* [Input]:
[Start of section]

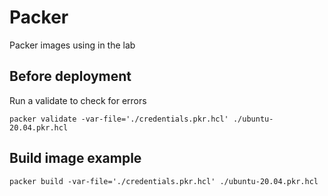 # Packer
Packer images using in the lab

## Before deployment
Run a validate to check for errors

```packer validate -var-file='./credentials.pkr.hcl' ./ubuntu-20.04.pkr.hcl```

## Build image example
```packer build -var-file='./credentials.pkr.hcl' ./ubuntu-20.04.pkr.hcl```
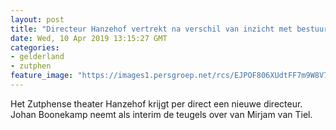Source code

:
 ```yaml
---
layout: post
title: "Directeur Hanzehof vertrekt na verschil van inzicht met bestuur"
date: Wed, 10 Apr 2019 13:15:27 GMT
categories: 
- gelderland 
- zutphen 
feature_image: "https://images1.persgroep.net/rcs/EJPOF806XUdtFF7m9W8V7IVyU6A/diocontent/102125671/_fitwidth/400/?appId=21791a8992982cd8da851550a453bd7f&quality=0.7"
---
```


Het Zutphense theater Hanzehof krijgt per direct een nieuwe directeur. Johan Boonekamp neemt als interim de teugels over van Mirjam van Tiel.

[End of section]

* [Exercise description]: In your copy of the material, match every word exactly and include no pictures.

* [Exercise output]:
 # Packer
Packer images using in the lab

## Before deployment
Run a validate to check for errors

```packer validate -var-file='./credentials.pkr.hcl' ./ubuntu-20.04.pkr.hcl```

## Build image example
```packer build -var-file='./credentials.pkr.hcl' ./ubuntu-20.04.pkr.hcl```
Source code

:
 ```yaml
---
layout: post
title: "Directeur Hanzehof vertrekt na verschil van inzicht met bestuur"
date: Wed, 10 Apr 2019 13:15:27 GMT
categories: 
- gelderland 
- zutphen 
feature_image: "https://images1.persgroep.net/rcs/EJPOF806XUdtFF7m9W8V7IVyU6A/diocontent/102125671/_fitwidth/400/?appId=21791a8992982cd8da851550a453bd7f&quality=0.7"
---
```


Het Zutphense theater Hanzehof krijgt per direct een nieuwe directeur. Johan Boonekamp neemt als interim de teugels over van Mirjam van Tiel.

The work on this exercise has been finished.